## Data for review
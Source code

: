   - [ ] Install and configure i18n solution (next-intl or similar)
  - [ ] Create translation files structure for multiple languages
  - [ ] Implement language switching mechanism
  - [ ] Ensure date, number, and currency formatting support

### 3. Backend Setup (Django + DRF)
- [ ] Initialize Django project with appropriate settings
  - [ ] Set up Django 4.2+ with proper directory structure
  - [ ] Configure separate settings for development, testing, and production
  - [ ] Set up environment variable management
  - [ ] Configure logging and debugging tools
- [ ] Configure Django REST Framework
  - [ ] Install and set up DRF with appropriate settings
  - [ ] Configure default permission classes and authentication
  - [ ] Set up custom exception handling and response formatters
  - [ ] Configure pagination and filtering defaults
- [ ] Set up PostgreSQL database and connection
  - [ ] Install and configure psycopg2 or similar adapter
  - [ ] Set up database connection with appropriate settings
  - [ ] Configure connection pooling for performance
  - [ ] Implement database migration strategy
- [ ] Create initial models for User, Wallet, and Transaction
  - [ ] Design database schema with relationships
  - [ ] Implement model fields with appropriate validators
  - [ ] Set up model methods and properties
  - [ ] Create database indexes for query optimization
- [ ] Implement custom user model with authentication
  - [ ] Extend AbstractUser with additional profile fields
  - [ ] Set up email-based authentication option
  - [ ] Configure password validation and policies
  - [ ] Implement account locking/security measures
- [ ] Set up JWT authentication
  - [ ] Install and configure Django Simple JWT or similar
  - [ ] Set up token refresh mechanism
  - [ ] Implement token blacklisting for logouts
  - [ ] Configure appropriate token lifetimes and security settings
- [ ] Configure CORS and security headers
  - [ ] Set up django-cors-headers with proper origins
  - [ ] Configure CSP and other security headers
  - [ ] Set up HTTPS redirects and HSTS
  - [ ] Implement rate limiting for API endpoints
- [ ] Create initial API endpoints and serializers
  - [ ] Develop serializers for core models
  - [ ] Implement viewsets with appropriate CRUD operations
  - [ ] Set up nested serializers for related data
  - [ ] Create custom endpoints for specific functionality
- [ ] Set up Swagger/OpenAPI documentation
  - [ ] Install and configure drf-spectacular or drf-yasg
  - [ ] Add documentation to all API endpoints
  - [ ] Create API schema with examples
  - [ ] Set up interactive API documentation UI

## Work to complete
In the material above, the line with "- [ ] Create API schema with examples" marks the start. Print it and every line after it through the last, exactly.

## Response area
  - [ ] Create API schema with examples
  - [ ] Set up interactive API documentation UI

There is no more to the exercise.